PwC South African partner responsible for financial services Jorge Camarate said the country’s big four banks were yet to transform significantly.
“The growth of unexpected players emerging in the financial services industry has created what has been called a ‘marketplace without boundaries’,” he said, adding that non-traditional players were increasingly exploring new opportunities, enabling them to challenge incumbents and continually change the state of financial services in South Africa.
Camarate said Capitec, which boasts a market capitalisation of R113.6 billion, had demonstrated that any company could compete and challenge the dominance of the universal banks, saying: “Capitec has been successful in entering the retail banking sector.”
Camarate also noted that South Africa was digitising its banking sector very quickly.
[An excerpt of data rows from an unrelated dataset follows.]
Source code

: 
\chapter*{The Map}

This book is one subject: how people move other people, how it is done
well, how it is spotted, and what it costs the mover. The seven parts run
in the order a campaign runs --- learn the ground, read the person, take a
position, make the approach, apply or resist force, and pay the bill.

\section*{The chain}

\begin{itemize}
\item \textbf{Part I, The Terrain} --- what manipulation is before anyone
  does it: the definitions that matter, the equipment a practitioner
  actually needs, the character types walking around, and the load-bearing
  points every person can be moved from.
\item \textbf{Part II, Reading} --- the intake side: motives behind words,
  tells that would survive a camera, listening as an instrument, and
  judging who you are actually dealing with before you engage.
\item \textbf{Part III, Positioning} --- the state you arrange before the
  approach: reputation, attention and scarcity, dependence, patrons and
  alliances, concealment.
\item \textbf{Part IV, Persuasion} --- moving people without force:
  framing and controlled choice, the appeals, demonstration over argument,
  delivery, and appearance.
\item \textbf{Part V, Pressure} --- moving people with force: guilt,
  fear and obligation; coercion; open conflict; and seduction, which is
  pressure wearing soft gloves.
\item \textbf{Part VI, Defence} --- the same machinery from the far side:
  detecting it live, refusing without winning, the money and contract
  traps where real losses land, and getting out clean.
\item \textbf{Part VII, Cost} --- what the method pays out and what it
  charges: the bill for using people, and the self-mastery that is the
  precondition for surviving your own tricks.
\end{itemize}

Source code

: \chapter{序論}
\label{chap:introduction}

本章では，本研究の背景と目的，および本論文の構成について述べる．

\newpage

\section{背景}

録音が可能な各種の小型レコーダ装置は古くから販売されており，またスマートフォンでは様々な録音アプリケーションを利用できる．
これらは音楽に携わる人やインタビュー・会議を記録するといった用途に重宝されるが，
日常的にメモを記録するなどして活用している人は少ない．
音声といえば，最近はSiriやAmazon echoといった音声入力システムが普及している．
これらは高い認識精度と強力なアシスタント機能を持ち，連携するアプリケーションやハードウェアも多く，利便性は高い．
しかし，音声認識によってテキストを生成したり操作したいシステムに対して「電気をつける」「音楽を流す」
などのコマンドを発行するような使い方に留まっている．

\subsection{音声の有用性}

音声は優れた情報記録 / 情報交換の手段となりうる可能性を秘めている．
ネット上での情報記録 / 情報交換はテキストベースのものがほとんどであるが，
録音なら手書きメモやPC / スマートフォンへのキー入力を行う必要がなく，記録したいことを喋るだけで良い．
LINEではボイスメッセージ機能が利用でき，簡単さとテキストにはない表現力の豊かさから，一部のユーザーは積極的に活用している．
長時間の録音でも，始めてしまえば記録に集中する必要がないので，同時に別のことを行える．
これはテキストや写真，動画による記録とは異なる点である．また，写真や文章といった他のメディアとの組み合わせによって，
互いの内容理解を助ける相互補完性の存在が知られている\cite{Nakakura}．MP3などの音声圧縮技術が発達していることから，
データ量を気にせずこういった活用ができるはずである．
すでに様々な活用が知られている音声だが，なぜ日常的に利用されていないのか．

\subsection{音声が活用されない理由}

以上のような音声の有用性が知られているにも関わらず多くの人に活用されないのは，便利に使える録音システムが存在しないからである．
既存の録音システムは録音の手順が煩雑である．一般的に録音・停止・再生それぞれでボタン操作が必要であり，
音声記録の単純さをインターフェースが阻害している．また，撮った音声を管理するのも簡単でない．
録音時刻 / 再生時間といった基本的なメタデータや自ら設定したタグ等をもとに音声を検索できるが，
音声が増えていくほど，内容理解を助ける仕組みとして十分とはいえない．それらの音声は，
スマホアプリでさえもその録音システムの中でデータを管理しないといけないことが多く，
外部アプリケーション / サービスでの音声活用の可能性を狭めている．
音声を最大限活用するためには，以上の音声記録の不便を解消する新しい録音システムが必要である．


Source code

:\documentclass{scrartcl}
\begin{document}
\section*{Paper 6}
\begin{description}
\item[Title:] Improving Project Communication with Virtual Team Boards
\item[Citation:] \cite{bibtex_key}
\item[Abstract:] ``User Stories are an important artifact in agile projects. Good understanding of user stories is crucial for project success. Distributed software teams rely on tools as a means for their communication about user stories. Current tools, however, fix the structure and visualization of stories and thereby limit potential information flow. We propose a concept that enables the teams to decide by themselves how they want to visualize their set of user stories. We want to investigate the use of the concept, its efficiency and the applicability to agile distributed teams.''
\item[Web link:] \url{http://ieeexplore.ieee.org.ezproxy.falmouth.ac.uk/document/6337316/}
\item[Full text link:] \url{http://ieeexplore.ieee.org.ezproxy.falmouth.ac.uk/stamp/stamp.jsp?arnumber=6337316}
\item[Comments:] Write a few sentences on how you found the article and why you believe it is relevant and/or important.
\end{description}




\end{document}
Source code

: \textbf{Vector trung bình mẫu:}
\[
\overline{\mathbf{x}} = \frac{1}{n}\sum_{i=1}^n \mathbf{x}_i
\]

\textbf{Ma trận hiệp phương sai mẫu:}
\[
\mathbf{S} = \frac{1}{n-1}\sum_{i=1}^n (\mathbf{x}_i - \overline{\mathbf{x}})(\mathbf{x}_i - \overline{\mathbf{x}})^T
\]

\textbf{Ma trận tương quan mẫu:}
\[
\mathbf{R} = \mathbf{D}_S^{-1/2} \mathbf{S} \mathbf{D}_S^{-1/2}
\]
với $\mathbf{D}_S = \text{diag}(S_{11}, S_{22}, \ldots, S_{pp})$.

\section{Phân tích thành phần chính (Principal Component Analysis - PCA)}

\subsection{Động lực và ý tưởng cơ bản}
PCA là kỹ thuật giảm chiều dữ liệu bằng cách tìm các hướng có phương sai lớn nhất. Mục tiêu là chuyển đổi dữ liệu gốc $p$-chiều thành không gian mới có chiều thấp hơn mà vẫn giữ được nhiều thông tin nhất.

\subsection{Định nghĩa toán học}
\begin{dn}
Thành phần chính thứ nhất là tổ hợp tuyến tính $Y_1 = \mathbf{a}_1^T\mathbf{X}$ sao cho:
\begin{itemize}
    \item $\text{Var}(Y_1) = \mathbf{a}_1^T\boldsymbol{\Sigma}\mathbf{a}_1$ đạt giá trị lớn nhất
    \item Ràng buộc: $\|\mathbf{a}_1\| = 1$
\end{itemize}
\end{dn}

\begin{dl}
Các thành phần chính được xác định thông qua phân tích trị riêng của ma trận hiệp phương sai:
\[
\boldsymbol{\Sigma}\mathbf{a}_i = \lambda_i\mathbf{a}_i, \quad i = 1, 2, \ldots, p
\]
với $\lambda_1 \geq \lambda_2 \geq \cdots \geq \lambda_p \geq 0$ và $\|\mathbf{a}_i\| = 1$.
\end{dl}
He stressed, however, that going digital should not be a separate model, but a way of how banks could serve their customers in a “more cost-effective manner”.
PwC identified three trends developing the market that could impact the banking landscape and profitability of the big four banks.
These included the emergence of digital solutions with lower-cost models launched by adjacent financial services players; the emergence of sector and industry-specific banks, closely integrated with broader supply chains, launched by non-financial services players; and the ongoing transformation of the big four banks to address changing customer, regulatory and technology needs.
The lack of transformation in the banking sector has been a bone of contention in South Africa politics.
Earlier this year, President Jacob Zuma called for diversification and transformation of the sector and for new players to enter the market as part of the much-touted radical economic transformation.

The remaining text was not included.